Keep in mind that Americans, still largely Christian, love a resurrection narrative, which in common parlance we call a comeback. Obama's on the ropes after that first debate, but just like Rocky Balboa and Muhammad Ali, he'll do his rope-a-dope until he sees the opportunity for the knockout. Mr. Romney, meanwhile, is going to have to maintain the same level of wild-eyed, chainsawing ferocity in the subsequent debates, and I'm not sure he's got the grit to manage that feat.

But we'll see, I suppose. Obama's staggering loss was a surprise to everyone, including to us latecomers. He might keep surprising us with more lackluster performances.

Some say that Obama's not stupid: he can't defend his indefensible record, so he's not even trying. My own theory, lately confirmed by various news headlines, is that Obama's had enough of the Oval Office and just wants to go home. I've had a weird suspicion, for a couple years now, that Obama doesn't really want the job he's in. If you look at his controversial economic and foreign-policy moves (defend Big Bird but not US ambassadors, as the new meme goes), he gives one the appearance of a man asking to be voted out of office.

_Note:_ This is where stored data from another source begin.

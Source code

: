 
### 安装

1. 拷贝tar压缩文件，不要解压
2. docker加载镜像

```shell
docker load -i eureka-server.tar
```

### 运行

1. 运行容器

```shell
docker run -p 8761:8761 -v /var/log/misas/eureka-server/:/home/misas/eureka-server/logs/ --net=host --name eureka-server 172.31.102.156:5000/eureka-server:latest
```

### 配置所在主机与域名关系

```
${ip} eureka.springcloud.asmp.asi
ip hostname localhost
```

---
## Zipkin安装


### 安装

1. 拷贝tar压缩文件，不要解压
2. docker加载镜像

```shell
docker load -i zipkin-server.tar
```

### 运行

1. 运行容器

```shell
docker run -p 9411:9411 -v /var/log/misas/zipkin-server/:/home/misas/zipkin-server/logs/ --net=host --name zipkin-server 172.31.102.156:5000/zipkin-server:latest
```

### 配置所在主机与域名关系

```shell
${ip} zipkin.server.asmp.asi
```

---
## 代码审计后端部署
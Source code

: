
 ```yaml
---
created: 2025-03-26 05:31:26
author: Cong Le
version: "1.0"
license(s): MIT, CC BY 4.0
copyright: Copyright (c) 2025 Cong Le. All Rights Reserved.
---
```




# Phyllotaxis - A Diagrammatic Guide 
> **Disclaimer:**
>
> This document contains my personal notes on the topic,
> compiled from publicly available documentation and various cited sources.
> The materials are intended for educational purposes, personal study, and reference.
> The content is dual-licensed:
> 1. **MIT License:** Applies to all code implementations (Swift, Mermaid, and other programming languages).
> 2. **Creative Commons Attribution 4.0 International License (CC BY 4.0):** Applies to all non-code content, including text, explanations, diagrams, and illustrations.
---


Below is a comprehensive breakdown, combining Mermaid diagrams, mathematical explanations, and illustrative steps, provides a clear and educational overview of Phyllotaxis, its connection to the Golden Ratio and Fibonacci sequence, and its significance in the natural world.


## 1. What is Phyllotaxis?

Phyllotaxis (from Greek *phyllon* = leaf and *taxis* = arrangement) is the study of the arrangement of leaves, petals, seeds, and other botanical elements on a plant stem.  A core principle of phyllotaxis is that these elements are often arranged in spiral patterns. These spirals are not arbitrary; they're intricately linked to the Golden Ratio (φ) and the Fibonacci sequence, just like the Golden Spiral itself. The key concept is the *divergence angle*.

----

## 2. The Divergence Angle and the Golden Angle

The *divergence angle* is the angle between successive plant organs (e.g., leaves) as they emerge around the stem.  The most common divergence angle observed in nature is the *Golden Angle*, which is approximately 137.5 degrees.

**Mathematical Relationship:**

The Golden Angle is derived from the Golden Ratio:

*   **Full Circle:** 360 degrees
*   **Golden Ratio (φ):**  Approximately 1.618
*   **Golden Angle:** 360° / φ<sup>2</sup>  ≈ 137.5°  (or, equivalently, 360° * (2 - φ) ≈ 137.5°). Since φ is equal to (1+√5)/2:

Of course, Obama could shock the nation with a stunning reversal: he could pull out of the presidential race and back Hillary Clinton for president. By doing this, and by slyly planning a return campaign for a later term (the man is still young, after all), he'd be following the christic death/resurrection narrative that Americans so love: noble self-sacrifice followed by a triumphal return. But can he fight his hubris, and American political tradition, hard enough to take such a path? Can he abandon his current campaign? I doubt it. I think the momentum, in terms of both political process and human ego, has become too strong to resist. It's Rombama to the bitter end.